Line by line, transcribe the data below exactly and pass over the images.

Plain-text document sources
☆ ☆ ☆ ☆ ☆ ☆ ☆
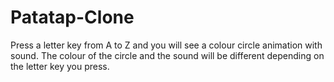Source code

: # Patatap-Clone
Press a letter key from A to Z and you will see a colour circle animation with sound. The colour of the circle and the sound will be different depending on the letter key you press. 

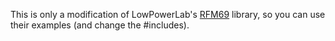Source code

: This is only a modification of LowPowerLab's
[RFM69](https://github.com/LowPowerLab/RFM69) library, so you can use
their examples (and change the #includes).
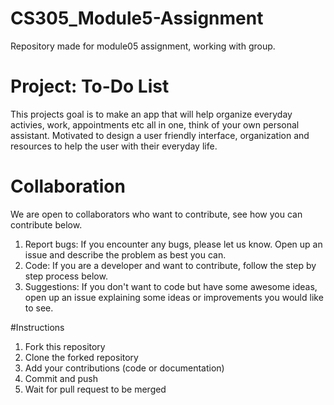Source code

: # CS305_Module5-Assignment
Repository made for module05 assignment, working with group. 

# Project: To-Do List
This projects goal is to make an app that will help organize everyday activies, work, appointments etc all in one, think of your own personal assistant. Motivated to design a user friendly interface, organization and  resources to help the user with their everyday life. 

# Collaboration
We are open to collaborators who want to contribute, see how you can contribute below.
1. Report bugs: If you encounter any bugs, please let us know. Open up an issue and describe the problem as best you can.
2. Code: If you are a developer and want to contribute, follow the step by step process below. 
3. Suggestions: If you don't want to code but have some awesome ideas, open up an issue explaining some ideas or improvements you would like to see. 

#Instructions
1. Fork this repository
2. Clone the forked repository
3. Add your contributions (code or documentation)
4. Commit and push
5. Wait for pull request to be merged
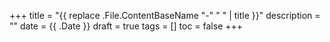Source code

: +++ title = "{{ replace .File.ContentBaseName "-" " " | title }}" description = "" date = {{ .Date }} draft = true tags = [] toc = false +++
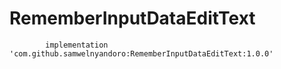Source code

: # RememberInputDataEditText

	        implementation 'com.github.samwelnyandoro:RememberInputDataEditText:1.0.0'

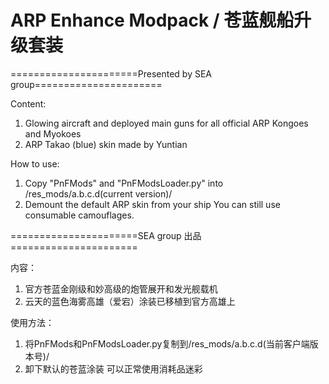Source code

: ﻿# ARP Enhance Modpack / 苍蓝舰船升级套装

======================Presented by SEA group======================

Content:
1. Glowing aircraft and deployed main guns for all official ARP Kongoes and Myokoes
2. ARP Takao (blue) skin made by Yuntian

How to use:
1. Copy "PnFMods" and "PnFModsLoader.py" into /res_mods/a.b.c.d(current version)/
2. Demount the default ARP skin from your ship
You can still use consumable camouflages.

======================SEA group 出品======================

内容：
1. 官方苍蓝金刚级和妙高级的炮管展开和发光舰载机
2. 云天的蓝色海雾高雄（爱宕）涂装已移植到官方高雄上

使用方法：
1. 将PnFMods和PnFModsLoader.py复制到/res_mods/a.b.c.d(当前客户端版本号)/
2. 卸下默认的苍蓝涂装
可以正常使用消耗品迷彩
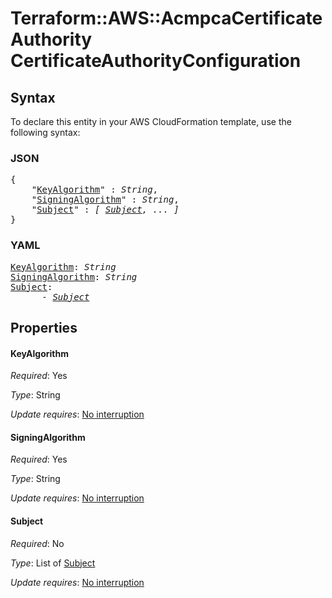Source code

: # Terraform::AWS::AcmpcaCertificateAuthority CertificateAuthorityConfiguration

## Syntax

To declare this entity in your AWS CloudFormation template, use the following syntax:

### JSON

<pre>
{
    "<a href="#keyalgorithm" title="KeyAlgorithm">KeyAlgorithm</a>" : <i>String</i>,
    "<a href="#signingalgorithm" title="SigningAlgorithm">SigningAlgorithm</a>" : <i>String</i>,
    "<a href="#subject" title="Subject">Subject</a>" : <i>[ <a href="certificateauthorityconfiguration-subject.md">Subject</a>, ... ]</i>
}
</pre>

### YAML

<pre>
<a href="#keyalgorithm" title="KeyAlgorithm">KeyAlgorithm</a>: <i>String</i>
<a href="#signingalgorithm" title="SigningAlgorithm">SigningAlgorithm</a>: <i>String</i>
<a href="#subject" title="Subject">Subject</a>: <i>
      - <a href="certificateauthorityconfiguration-subject.md">Subject</a></i>
</pre>

## Properties

#### KeyAlgorithm

_Required_: Yes

_Type_: String

_Update requires_: [No interruption](https://docs.aws.amazon.com/AWSCloudFormation/latest/UserGuide/using-cfn-updating-stacks-update-behaviors.html#update-no-interrupt)

#### SigningAlgorithm

_Required_: Yes

_Type_: String

_Update requires_: [No interruption](https://docs.aws.amazon.com/AWSCloudFormation/latest/UserGuide/using-cfn-updating-stacks-update-behaviors.html#update-no-interrupt)

#### Subject

_Required_: No

_Type_: List of <a href="certificateauthorityconfiguration-subject.md">Subject</a>

_Update requires_: [No interruption](https://docs.aws.amazon.com/AWSCloudFormation/latest/UserGuide/using-cfn-updating-stacks-update-behaviors.html#update-no-interrupt)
☆ ☆ ☆ ☆ ☆ ☆ ☆
● **Reply to the task**:
Source code

: # Patatap-Clone
Press a letter key from A to Z and you will see a colour circle animation with sound. The colour of the circle and the sound will be different depending on the letter key you press. 

Source code

: This is only a modification of LowPowerLab's
[RFM69](https://github.com/LowPowerLab/RFM69) library, so you can use
their examples (and change the #includes).
Source code

: # CS305_Module5-Assignment
Repository made for module05 assignment, working with group. 

# Project: To-Do List
This projects goal is to make an app that will help organize everyday activies, work, appointments etc all in one, think of your own personal assistant. Motivated to design a user friendly interface, organization and  resources to help the user with their everyday life. 

# Collaboration
We are open to collaborators who want to contribute, see how you can contribute below.
1. Report bugs: If you encounter any bugs, please let us know. Open up an issue and describe the problem as best you can.
2. Code: If you are a developer and want to contribute, follow the step by step process below. 
3. Suggestions: If you don't want to code but have some awesome ideas, open up an issue explaining some ideas or improvements you would like to see. 

#Instructions
1. Fork this repository
2. Clone the forked repository
3. Add your contributions (code or documentation)
4. Commit and push
5. Wait for pull request to be merged
Source code

: +++ title = "{{ replace .File.ContentBaseName "-" " " | title }}" description = "" date = {{ .Date }} draft = true tags = [] toc = false +++
Source code

: # RememberInputDataEditText

	        implementation 'com.github.samwelnyandoro:RememberInputDataEditText:1.0.0'

Source code

: ﻿# ARP Enhance Modpack / 苍蓝舰船升级套装

======================Presented by SEA group======================

Content:
1. Glowing aircraft and deployed main guns for all official ARP Kongoes and Myokoes
2. ARP Takao (blue) skin made by Yuntian

How to use:
1. Copy "PnFMods" and "PnFModsLoader.py" into /res_mods/a.b.c.d(current version)/
2. Demount the default ARP skin from your ship
You can still use consumable camouflages.

======================SEA group 出品======================

内容：
1. 官方苍蓝金刚级和妙高级的炮管展开和发光舰载机
2. 云天的蓝色海雾高雄（爱宕）涂装已移植到官方高雄上

使用方法：
1. 将PnFMods和PnFModsLoader.py复制到/res_mods/a.b.c.d(当前客户端版本号)/
2. 卸下默认的苍蓝涂装
可以正常使用消耗品迷彩
Source code

: # Terraform::AWS::AcmpcaCertificateAuthority CertificateAuthorityConfiguration

## Syntax

To declare this entity in your AWS CloudFormation template, use the following syntax:

### JSON

<pre>
{
    "<a href="#keyalgorithm" title="KeyAlgorithm">KeyAlgorithm</a>" : <i>String</i>,
    "<a href="#signingalgorithm" title="SigningAlgorithm">SigningAlgorithm</a>" : <i>String</i>,
    "<a href="#subject" title="Subject">Subject</a>" : <i>[ <a href="certificateauthorityconfiguration-subject.md">Subject</a>, ... ]</i>
}
</pre>

### YAML

<pre>
<a href="#keyalgorithm" title="KeyAlgorithm">KeyAlgorithm</a>: <i>String</i>
<a href="#signingalgorithm" title="SigningAlgorithm">SigningAlgorithm</a>: <i>String</i>
<a href="#subject" title="Subject">Subject</a>: <i>
      - <a href="certificateauthorityconfiguration-subject.md">Subject</a></i>
</pre>

## Properties

#### KeyAlgorithm

_Required_: Yes

_Type_: String

_Update requires_: [No interruption](https://docs.aws.amazon.com/AWSCloudFormation/latest/UserGuide/using-cfn-updating-stacks-update-behaviors.html#update-no-interrupt)

#### SigningAlgorithm

_Required_: Yes

_Type_: String

_Update requires_: [No interruption](https://docs.aws.amazon.com/AWSCloudFormation/latest/UserGuide/using-cfn-updating-stacks-update-behaviors.html#update-no-interrupt)

#### Subject

_Required_: No

_Type_: List of <a href="certificateauthorityconfiguration-subject.md">Subject</a>

_Update requires_: [No interruption](https://docs.aws.amazon.com/AWSCloudFormation/latest/UserGuide/using-cfn-updating-stacks-update-behaviors.html#update-no-interrupt)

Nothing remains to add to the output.